- The problem: The data should be written out in full, exactly as it stands, and the pictures dropped.
-------- Material shown
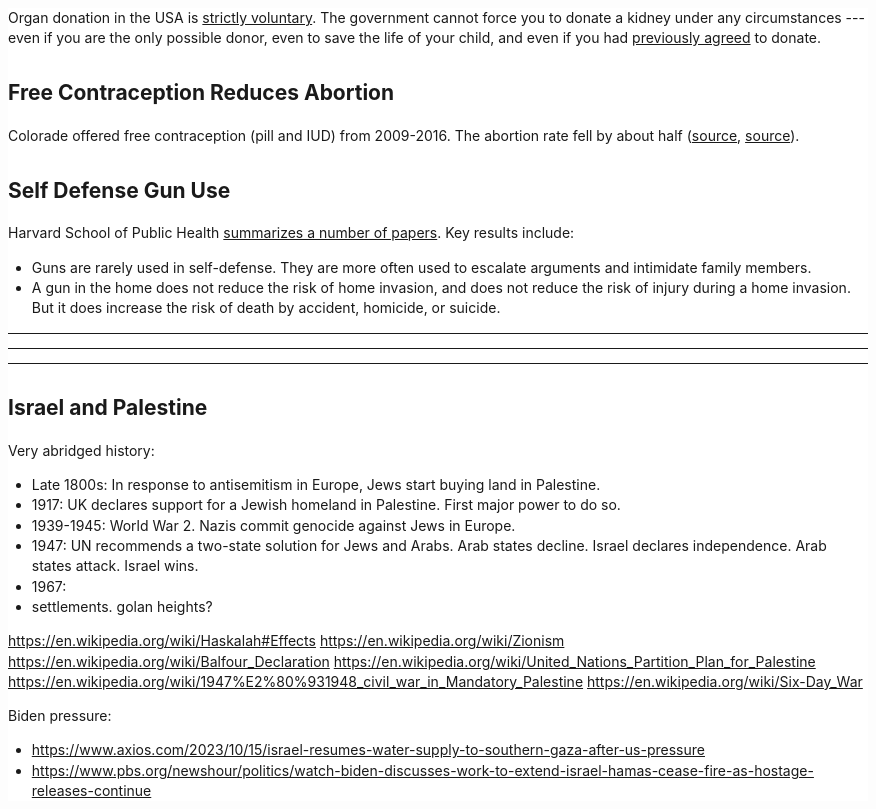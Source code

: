 [kidney_mortality_1]: https://www.donorcarenet.org/education/kidney-donation-risks/
[kidney_mortality_2]: https://www.kidney.org/transplantation/livingdonors/risks-of-surgery
[donor_recovery]: https://www.kidney.org/transplantation/livingdonors/what-expect-after-donation
[kidney_life_expectancy]: https://bmjopen.bmj.com/content/7/8/e016490
[kidney_donor_long_term_risks]: https://www.kidney.org/transplantation/livingdonors/long-term-risks

Organ donation in the USA is [strictly voluntary][donation_requires_consent].
The government cannot force you to donate a kidney under any circumstances --- even if you are the only possible donor, even to save the life of your child, and even if you had [previously agreed][donor_can_change_mind] to donate.

[donation_requires_consent]: https://www.reuters.com/article/factcheck-organ-donation/fact-check-clarifying-organ-donations-idUSL2N2L22WH
[donor_can_change_mind]: https://www.kidney.org/newsletter/5-truths-about-becoming-living-donor


## Free Contraception Reduces Abortion

Colorade offered free contraception (pill and IUD) from 2009-2016. The abortion rate fell by about half ([source][co_free_contraception_1], [source][co_free_contraception_2]). 

[co_free_contraception_1]: https://coloradosun.com/2019/10/21/colorado-abortion-rates-keep-declining-free-iuds-and-easier-access-to-the-pill-are-the-reason/
[co_free_contraception_2]: https://www.nytimes.com/2015/07/06/science/colorados-push-against-teenage-pregnancies-is-a-startling-success.html

## Self Defense Gun Use

Harvard School of Public Health [summarizes a number of papers][hsph_guns]. Key results include:

- Guns are rarely used in self-defense. They are more often used to escalate arguments and intimidate family members. 
- A gun in the home does not reduce the risk of home invasion, and does not reduce the risk of injury during a home invasion. But it does increase the risk of death by accident, homicide, or suicide.

[hsph_guns]: https://www.hsph.harvard.edu/hicrc/firearms-research/gun-threats-and-self-defense-gun-use-2/


---

---

---



## Israel and Palestine

Very abridged history:

- Late 1800s: In response to antisemitism in Europe, Jews start buying land in Palestine.
- 1917: UK declares support for a Jewish homeland in Palestine. First major power to do so. 
- 1939-1945: World War 2. Nazis commit genocide against Jews in Europe.
- 1947: UN recommends a two-state solution for Jews and Arabs. Arab states decline. Israel declares independence. Arab states attack. Israel wins. 
- 1967: 
- settlements. golan heights? 

https://en.wikipedia.org/wiki/Haskalah#Effects
https://en.wikipedia.org/wiki/Zionism
https://en.wikipedia.org/wiki/Balfour_Declaration
https://en.wikipedia.org/wiki/United_Nations_Partition_Plan_for_Palestine
https://en.wikipedia.org/wiki/1947%E2%80%931948_civil_war_in_Mandatory_Palestine
https://en.wikipedia.org/wiki/Six-Day_War

Biden pressure:
- https://www.axios.com/2023/10/15/israel-resumes-water-supply-to-southern-gaza-after-us-pressure
- https://www.pbs.org/newshour/politics/watch-biden-discusses-work-to-extend-israel-hamas-cease-fire-as-hostage-releases-continue


[mast_2019]: https://research.upjohn.org/cgi/viewcontent.cgi?article=1325&context=up_workingpapers
[asquith_et_al_2023]: https://direct.mit.edu/rest/article-abstract/105/2/359/100977/
[been_et_al_2023]: https://papers.ssrn.com/sol3/papers.cfm?abstract_id=4629628
[mense_2020]: https://andreas-mense.de/wp-content/uploads/2023/01/SecondaryHousingSupply.pdf
[pennington_2021]: https://www.dropbox.com/s/oplls6utgf7z6ih/Pennington_JMP.pdf
[been_et_al_2018]: https://furmancenter.org/files/Supply_Skepticism_-_Final.pdf
[li_2021]: https://academic.oup.com/joeg/article-abstract/22/6/1309/6362685
[damiano_and_frenier_2020]: https://www.tonydamiano.com/project/new-con/bbb-wp.pdf
[minneapolis_rental_houing_brief_2023]: https://www.housinglink.org/Research/Minneapolis-rental-housing-brief
[bloomberg_housing_links]: https://www.bloomberg.com/news/articles/2023-11-20/does-building-new-housing-cause-gentrification
[pregnancy_mortality]: https://www.cdc.gov/reproductivehealth/maternal-mortality/preventing-pregnancy-related-deaths.html
[c_section_chronic_pain]: https://www.npr.org/sections/health-shots/2019/01/24/686790727/fourth-trimester-problems-can-have-long-term-effects-on-a-moms-health
[pregnancy_long_term_effects]: https://www.ncbi.nlm.nih.gov/pmc/articles/PMC5575578/
[pregnancy_diet]: https://www.foodsafety.gov/people-at-risk/pregnant-women
[joint_loosening]: https://www.urmc.rochester.edu/encyclopedia/content.aspx?contenttypeid=134&contentid=52
[19th_century_zionism]: https://en.wikipedia.org/wiki/Lovers_of_Zion
[1917_declaration]: https://en.wikipedia.org/wiki/Balfour_Declaration
[un_partition_plan]: https://en.wikipedia.org/wiki/United_Nations_Partition_Plan_for_Palestine
[arab_states_recognize_israel]: https://www.aljazeera.com/news/2023/9/15/map-which-mena-countries-have-diplomatic-ties-with-israel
----------------
- Answer to this problem:
Source code

: [kidney_mortality_1]: https://www.donorcarenet.org/education/kidney-donation-risks/
[kidney_mortality_2]: https://www.kidney.org/transplantation/livingdonors/risks-of-surgery
[donor_recovery]: https://www.kidney.org/transplantation/livingdonors/what-expect-after-donation
[kidney_life_expectancy]: https://bmjopen.bmj.com/content/7/8/e016490
[kidney_donor_long_term_risks]: https://www.kidney.org/transplantation/livingdonors/long-term-risks

Organ donation in the USA is [strictly voluntary][donation_requires_consent].
The government cannot force you to donate a kidney under any circumstances --- even if you are the only possible donor, even to save the life of your child, and even if you had [previously agreed][donor_can_change_mind] to donate.

[donation_requires_consent]: https://www.reuters.com/article/factcheck-organ-donation/fact-check-clarifying-organ-donations-idUSL2N2L22WH
[donor_can_change_mind]: https://www.kidney.org/newsletter/5-truths-about-becoming-living-donor


## Free Contraception Reduces Abortion

Colorade offered free contraception (pill and IUD) from 2009-2016. The abortion rate fell by about half ([source][co_free_contraception_1], [source][co_free_contraception_2]). 

[co_free_contraception_1]: https://coloradosun.com/2019/10/21/colorado-abortion-rates-keep-declining-free-iuds-and-easier-access-to-the-pill-are-the-reason/
[co_free_contraception_2]: https://www.nytimes.com/2015/07/06/science/colorados-push-against-teenage-pregnancies-is-a-startling-success.html

## Self Defense Gun Use

Harvard School of Public Health [summarizes a number of papers][hsph_guns]. Key results include:

- Guns are rarely used in self-defense. They are more often used to escalate arguments and intimidate family members. 
- A gun in the home does not reduce the risk of home invasion, and does not reduce the risk of injury during a home invasion. But it does increase the risk of death by accident, homicide, or suicide.

[hsph_guns]: https://www.hsph.harvard.edu/hicrc/firearms-research/gun-threats-and-self-defense-gun-use-2/


---

---

---



## Israel and Palestine

Very abridged history:

- Late 1800s: In response to antisemitism in Europe, Jews start buying land in Palestine.
- 1917: UK declares support for a Jewish homeland in Palestine. First major power to do so. 
- 1939-1945: World War 2. Nazis commit genocide against Jews in Europe.
- 1947: UN recommends a two-state solution for Jews and Arabs. Arab states decline. Israel declares independence. Arab states attack. Israel wins. 
- 1967: 
- settlements. golan heights? 

https://en.wikipedia.org/wiki/Haskalah#Effects
https://en.wikipedia.org/wiki/Zionism
https://en.wikipedia.org/wiki/Balfour_Declaration
https://en.wikipedia.org/wiki/United_Nations_Partition_Plan_for_Palestine
https://en.wikipedia.org/wiki/1947%E2%80%931948_civil_war_in_Mandatory_Palestine
https://en.wikipedia.org/wiki/Six-Day_War

Biden pressure:
- https://www.axios.com/2023/10/15/israel-resumes-water-supply-to-southern-gaza-after-us-pressure
- https://www.pbs.org/newshour/politics/watch-biden-discusses-work-to-extend-israel-hamas-cease-fire-as-hostage-releases-continue


[mast_2019]: https://research.upjohn.org/cgi/viewcontent.cgi?article=1325&context=up_workingpapers
[asquith_et_al_2023]: https://direct.mit.edu/rest/article-abstract/105/2/359/100977/
[been_et_al_2023]: https://papers.ssrn.com/sol3/papers.cfm?abstract_id=4629628
[mense_2020]: https://andreas-mense.de/wp-content/uploads/2023/01/SecondaryHousingSupply.pdf
[pennington_2021]: https://www.dropbox.com/s/oplls6utgf7z6ih/Pennington_JMP.pdf
[been_et_al_2018]: https://furmancenter.org/files/Supply_Skepticism_-_Final.pdf
[li_2021]: https://academic.oup.com/joeg/article-abstract/22/6/1309/6362685
[damiano_and_frenier_2020]: https://www.tonydamiano.com/project/new-con/bbb-wp.pdf
[minneapolis_rental_houing_brief_2023]: https://www.housinglink.org/Research/Minneapolis-rental-housing-brief
[bloomberg_housing_links]: https://www.bloomberg.com/news/articles/2023-11-20/does-building-new-housing-cause-gentrification
[pregnancy_mortality]: https://www.cdc.gov/reproductivehealth/maternal-mortality/preventing-pregnancy-related-deaths.html
[c_section_chronic_pain]: https://www.npr.org/sections/health-shots/2019/01/24/686790727/fourth-trimester-problems-can-have-long-term-effects-on-a-moms-health
[pregnancy_long_term_effects]: https://www.ncbi.nlm.nih.gov/pmc/articles/PMC5575578/
[pregnancy_diet]: https://www.foodsafety.gov/people-at-risk/pregnant-women
[joint_loosening]: https://www.urmc.rochester.edu/encyclopedia/content.aspx?contenttypeid=134&contentid=52
[19th_century_zionism]: https://en.wikipedia.org/wiki/Lovers_of_Zion
[1917_declaration]: https://en.wikipedia.org/wiki/Balfour_Declaration
[un_partition_plan]: https://en.wikipedia.org/wiki/United_Nations_Partition_Plan_for_Palestine
[arab_states_recognize_israel]: https://www.aljazeera.com/news/2023/9/15/map-which-mena-countries-have-diplomatic-ties-with-israel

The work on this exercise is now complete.